=== Activity ===
Restate exactly the lines that run from the start of the records below to the line containing "visual features to", counting both ends, and nothing else; pictures stay out.

=== Stored data entries ===

○ ○ ○ ○

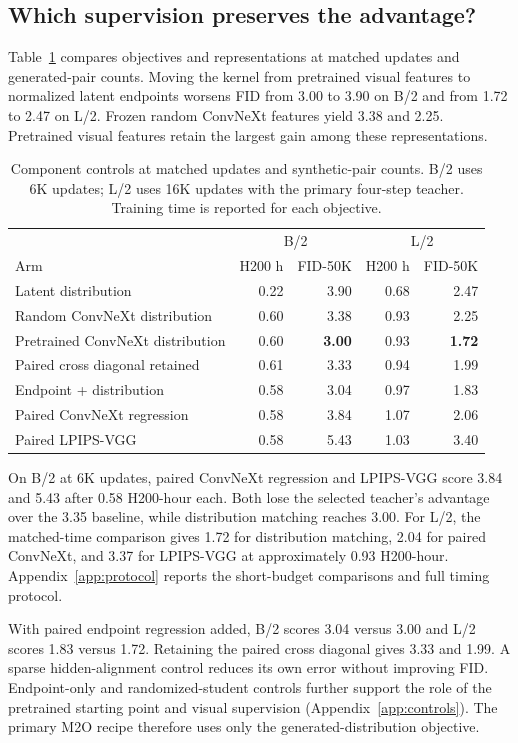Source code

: \documentclass{article}
\begin{document}
\subsection{Which supervision preserves the advantage?}
Table~\ref{tab:main} compares objectives and representations at matched
updates and generated-pair counts. Moving the kernel from pretrained
visual features to normalized latent endpoints worsens FID from 3.00 to
3.90 on B/2 and from 1.72 to 2.47 on L/2. Frozen random ConvNeXt features
yield 3.38 and 2.25. Pretrained visual features retain the largest gain
among these representations.

\begin{table}[t]
\centering
\caption{Component controls at matched updates and synthetic-pair counts.
B/2 uses 6K updates; L/2 uses 16K updates with the primary four-step teacher.
Training time is reported for each objective.}
\begin{tabular}{lrrrr}
\toprule
& \multicolumn{2}{c}{B/2} & \multicolumn{2}{c}{L/2} \\
Arm & H200 h & FID-50K & H200 h & FID-50K \\
\midrule
Latent distribution & 0.22 & 3.90 & 0.68 & 2.47 \\
Random ConvNeXt distribution & 0.60 & 3.38 & 0.93 & 2.25 \\
Pretrained ConvNeXt distribution & 0.60 & \textbf{3.00} & 0.93 & \textbf{1.72} \\
Paired cross diagonal retained & 0.61 & 3.33 & 0.94 & 1.99 \\
Endpoint + distribution & 0.58 & 3.04 & 0.97 & 1.83 \\
Paired ConvNeXt regression & 0.58 & 3.84 & 1.07 & 2.06 \\
Paired LPIPS-VGG & 0.58 & 5.43 & 1.03 & 3.40 \\
\bottomrule
\end{tabular}
\label{tab:main}
\end{table}

On B/2 at 6K updates, paired ConvNeXt regression and LPIPS-VGG score
3.84 and 5.43 after 0.58 H200-hour each. Both lose the selected teacher's
advantage over the 3.35 baseline, while distribution matching reaches 3.00.
For L/2, the matched-time comparison gives 1.72 for distribution matching,
2.04 for paired ConvNeXt, and 3.37 for LPIPS-VGG at approximately
0.93 H200-hour. Appendix~\ref{app:protocol} reports the short-budget
comparisons and full timing protocol.

With paired endpoint regression added, B/2 scores 3.04 versus 3.00
and L/2 scores 1.83 versus 1.72. Retaining the paired cross
diagonal gives 3.33 and 1.99. A sparse hidden-alignment control reduces
its own error without improving FID. Endpoint-only and randomized-student
controls further support the role of the pretrained starting point and
visual supervision (Appendix~\ref{app:controls}). The primary M2O recipe
therefore uses only the generated-distribution objective.
\end{document}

○ ○ ○ ○

=== Answer box ===
Source code

: \documentclass{article}
\begin{document}
\subsection{Which supervision preserves the advantage?}
Table~\ref{tab:main} compares objectives and representations at matched
updates and generated-pair counts. Moving the kernel from pretrained
visual features to normalized latent endpoints worsens FID from 3.00 to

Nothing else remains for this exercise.